Virtually Infamous Network

Video Games, Tech Trends, and Brilliant Theories

Tuesday, June 19, 2007

Drobo, Intelligent data storage.

Looking for a fancy way to store and backup data at the same time? My friend BT (master of all things good on the internet), linked this to me. It's called Drobo, and it's the world's first storage robot.

At first glance, it looks like a fancy USB drive that holds four hard drives. That's only the beginning. Drobo actually configures the data in real time. If you watch the video, you can remove a hard drive and it'll actually retain all the files on the system.

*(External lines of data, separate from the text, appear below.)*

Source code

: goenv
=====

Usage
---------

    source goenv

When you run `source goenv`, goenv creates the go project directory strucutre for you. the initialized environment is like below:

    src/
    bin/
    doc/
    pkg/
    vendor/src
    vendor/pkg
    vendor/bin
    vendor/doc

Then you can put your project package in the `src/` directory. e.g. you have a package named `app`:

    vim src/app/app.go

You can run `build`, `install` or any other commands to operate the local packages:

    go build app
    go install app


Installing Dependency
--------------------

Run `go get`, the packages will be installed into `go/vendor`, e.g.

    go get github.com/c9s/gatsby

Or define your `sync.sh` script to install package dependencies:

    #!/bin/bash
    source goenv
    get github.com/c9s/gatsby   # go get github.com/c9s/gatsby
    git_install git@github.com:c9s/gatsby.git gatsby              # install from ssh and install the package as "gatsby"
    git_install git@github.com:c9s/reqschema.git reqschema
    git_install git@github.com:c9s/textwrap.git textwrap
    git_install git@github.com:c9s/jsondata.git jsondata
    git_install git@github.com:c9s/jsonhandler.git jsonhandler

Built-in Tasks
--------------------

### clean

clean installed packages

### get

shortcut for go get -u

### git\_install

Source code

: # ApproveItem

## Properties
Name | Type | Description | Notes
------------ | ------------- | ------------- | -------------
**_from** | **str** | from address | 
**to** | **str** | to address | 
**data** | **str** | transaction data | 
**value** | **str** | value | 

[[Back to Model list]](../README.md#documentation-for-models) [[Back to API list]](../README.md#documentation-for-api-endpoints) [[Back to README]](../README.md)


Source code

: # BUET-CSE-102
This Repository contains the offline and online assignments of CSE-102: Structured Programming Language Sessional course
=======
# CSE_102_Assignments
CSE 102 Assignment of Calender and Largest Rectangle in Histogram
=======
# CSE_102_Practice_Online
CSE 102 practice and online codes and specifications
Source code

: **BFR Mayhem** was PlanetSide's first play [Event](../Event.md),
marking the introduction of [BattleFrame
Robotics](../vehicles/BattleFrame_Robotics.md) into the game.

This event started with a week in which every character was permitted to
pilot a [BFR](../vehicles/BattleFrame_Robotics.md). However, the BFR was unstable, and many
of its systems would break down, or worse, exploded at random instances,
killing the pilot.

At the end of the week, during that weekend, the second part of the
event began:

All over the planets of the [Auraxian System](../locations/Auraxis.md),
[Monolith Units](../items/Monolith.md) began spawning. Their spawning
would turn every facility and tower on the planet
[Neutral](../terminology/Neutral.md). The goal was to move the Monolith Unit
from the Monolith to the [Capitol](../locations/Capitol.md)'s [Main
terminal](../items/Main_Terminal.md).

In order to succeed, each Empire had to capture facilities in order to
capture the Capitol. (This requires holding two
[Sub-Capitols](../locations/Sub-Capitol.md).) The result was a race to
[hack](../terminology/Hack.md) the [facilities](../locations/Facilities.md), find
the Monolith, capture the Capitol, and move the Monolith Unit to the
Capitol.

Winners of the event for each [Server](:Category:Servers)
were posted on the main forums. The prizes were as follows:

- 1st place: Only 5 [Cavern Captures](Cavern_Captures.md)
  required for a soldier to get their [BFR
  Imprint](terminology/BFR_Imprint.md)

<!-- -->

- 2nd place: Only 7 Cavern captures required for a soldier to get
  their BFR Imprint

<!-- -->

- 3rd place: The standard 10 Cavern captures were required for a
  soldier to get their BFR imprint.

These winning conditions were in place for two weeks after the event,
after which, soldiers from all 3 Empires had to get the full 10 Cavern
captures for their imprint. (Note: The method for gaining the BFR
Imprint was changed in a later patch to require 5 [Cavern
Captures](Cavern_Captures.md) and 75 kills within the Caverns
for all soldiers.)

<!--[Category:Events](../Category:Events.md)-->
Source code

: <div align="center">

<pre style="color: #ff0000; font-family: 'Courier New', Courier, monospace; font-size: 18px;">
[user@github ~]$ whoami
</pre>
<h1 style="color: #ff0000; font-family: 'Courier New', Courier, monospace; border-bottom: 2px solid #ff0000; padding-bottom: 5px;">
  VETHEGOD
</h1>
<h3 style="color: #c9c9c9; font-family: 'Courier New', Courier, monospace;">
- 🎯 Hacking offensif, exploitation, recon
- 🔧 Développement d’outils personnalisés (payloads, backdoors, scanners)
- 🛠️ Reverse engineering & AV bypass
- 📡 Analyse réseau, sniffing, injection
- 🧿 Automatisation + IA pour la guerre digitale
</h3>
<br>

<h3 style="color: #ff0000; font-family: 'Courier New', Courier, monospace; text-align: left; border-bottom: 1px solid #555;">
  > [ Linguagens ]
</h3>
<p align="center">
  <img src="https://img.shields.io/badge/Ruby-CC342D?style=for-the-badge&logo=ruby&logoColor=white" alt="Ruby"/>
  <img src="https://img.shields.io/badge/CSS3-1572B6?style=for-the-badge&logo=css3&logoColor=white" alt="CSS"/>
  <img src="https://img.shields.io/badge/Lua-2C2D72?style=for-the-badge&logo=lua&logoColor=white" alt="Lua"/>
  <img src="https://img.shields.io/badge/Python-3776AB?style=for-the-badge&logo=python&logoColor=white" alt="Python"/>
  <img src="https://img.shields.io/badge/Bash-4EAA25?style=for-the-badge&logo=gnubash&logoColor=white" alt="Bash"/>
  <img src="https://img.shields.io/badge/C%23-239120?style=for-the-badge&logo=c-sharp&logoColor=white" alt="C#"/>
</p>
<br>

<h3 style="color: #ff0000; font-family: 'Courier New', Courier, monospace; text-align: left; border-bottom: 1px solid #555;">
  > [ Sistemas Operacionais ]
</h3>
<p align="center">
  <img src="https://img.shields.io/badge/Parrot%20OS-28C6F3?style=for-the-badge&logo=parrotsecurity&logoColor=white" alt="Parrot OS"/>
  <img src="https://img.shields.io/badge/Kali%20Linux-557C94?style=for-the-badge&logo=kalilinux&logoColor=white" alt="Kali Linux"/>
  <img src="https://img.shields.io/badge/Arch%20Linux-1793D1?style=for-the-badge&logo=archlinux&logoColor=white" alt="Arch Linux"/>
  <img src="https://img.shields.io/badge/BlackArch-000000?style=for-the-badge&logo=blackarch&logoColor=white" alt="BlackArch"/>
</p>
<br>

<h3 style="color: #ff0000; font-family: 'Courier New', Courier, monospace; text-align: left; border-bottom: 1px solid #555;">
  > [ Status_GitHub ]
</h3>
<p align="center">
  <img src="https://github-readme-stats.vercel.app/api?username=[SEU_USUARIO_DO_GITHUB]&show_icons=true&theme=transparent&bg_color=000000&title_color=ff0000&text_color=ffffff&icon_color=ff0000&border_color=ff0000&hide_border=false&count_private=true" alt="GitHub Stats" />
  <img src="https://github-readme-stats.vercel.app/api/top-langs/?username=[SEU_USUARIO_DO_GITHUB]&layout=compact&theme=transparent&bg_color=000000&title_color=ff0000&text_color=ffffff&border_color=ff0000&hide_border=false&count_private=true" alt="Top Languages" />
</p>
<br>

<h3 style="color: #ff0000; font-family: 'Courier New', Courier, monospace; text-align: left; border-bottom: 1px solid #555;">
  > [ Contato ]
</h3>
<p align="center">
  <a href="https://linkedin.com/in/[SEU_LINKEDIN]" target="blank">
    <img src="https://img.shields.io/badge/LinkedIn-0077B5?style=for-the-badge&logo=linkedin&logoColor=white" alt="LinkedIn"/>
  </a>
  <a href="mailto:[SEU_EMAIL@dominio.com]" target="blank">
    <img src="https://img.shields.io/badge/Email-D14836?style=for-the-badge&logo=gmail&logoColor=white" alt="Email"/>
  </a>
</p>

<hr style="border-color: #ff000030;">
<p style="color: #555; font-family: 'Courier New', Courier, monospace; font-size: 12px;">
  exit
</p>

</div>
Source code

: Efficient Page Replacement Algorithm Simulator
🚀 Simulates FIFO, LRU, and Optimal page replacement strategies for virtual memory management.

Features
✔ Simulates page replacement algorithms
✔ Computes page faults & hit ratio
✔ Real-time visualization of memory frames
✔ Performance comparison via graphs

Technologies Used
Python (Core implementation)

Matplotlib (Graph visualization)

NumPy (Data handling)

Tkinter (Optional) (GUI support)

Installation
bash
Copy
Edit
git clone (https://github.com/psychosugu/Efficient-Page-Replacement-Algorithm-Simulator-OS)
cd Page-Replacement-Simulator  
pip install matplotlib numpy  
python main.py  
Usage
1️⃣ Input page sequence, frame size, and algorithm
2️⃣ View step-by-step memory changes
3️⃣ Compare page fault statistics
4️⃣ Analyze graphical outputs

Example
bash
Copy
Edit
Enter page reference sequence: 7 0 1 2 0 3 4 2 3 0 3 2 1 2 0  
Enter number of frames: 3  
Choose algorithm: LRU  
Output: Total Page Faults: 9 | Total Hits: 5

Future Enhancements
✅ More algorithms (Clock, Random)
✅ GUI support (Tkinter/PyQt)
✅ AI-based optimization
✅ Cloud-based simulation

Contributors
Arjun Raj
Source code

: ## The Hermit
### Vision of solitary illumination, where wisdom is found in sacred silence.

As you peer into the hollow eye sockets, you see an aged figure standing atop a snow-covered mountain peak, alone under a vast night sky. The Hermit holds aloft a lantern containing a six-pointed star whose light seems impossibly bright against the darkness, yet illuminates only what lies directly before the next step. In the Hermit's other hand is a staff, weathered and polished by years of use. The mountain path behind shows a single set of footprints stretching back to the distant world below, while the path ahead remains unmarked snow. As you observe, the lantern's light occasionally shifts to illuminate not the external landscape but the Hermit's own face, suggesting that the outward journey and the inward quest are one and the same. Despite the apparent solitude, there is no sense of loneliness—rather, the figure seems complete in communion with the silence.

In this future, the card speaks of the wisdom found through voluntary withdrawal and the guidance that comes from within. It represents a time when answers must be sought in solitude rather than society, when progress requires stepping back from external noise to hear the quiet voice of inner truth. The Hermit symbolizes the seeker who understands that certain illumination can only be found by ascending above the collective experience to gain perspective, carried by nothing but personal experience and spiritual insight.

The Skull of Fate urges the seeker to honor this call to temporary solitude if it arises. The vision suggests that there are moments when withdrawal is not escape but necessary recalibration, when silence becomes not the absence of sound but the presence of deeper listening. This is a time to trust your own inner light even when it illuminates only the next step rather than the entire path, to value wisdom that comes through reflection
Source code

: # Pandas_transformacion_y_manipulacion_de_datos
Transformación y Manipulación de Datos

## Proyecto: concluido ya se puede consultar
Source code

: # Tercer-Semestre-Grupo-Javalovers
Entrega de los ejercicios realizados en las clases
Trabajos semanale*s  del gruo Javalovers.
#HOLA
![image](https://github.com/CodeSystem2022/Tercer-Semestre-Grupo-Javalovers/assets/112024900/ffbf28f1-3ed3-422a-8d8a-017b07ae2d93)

What does this mean? If a hard drive in the four disk array fails, your data is not lost. Just replace the disk and all your information will still be there. Ran out of disk space? Replace the smallest disk with a larger one, retain data, keep loading crap onto Drobo.

I personally have a computer with a terabyte of disk space. It's literally just a computer holding my hard drives so that I can have storage. I just spent the weekend moving data to bigger drives (accomplished by using external USB drives), and then opening up the computer to move those bigger drives into the computer.

If I had a Drobo, that whole process would have taken me three minutes instead of three days.

Tuesday, June 05, 2007

Internet 3.0?

Photosynth, a prototype that Microsoft has, is the next big thing. Check out the video in the link. The software, like Seadragon, will allow users to browse for images, magazines and even textbook data in a completely different way. This is the newest clip about this technology, but I've heard about it for about a year now. It seems that they've done bigger and better things in this last year.

In the video, there's a section where the presenter mentions that a magazine article had a fake ad embedded into it. This is great, that means that not only will people be able to scan through this archive system of images, but when they come across something interesting, there's a chance of targeting an ad to that user. Another annoying ad, you say. Well, given the scope, it could be done very elegantly and be a reason for companies to actually adopt this technology.

The spatial and panoramic presentation is also fantastic. The users clap when this stuff is presented and it is justified. With simple data from Flickr, they can create a 3D image from all the images. I feel like I'm repeating what the speaker says, but this really allows you to take a tour of a place you've never been to. It's amazing.

The internet is going to be amazing. Very very soon.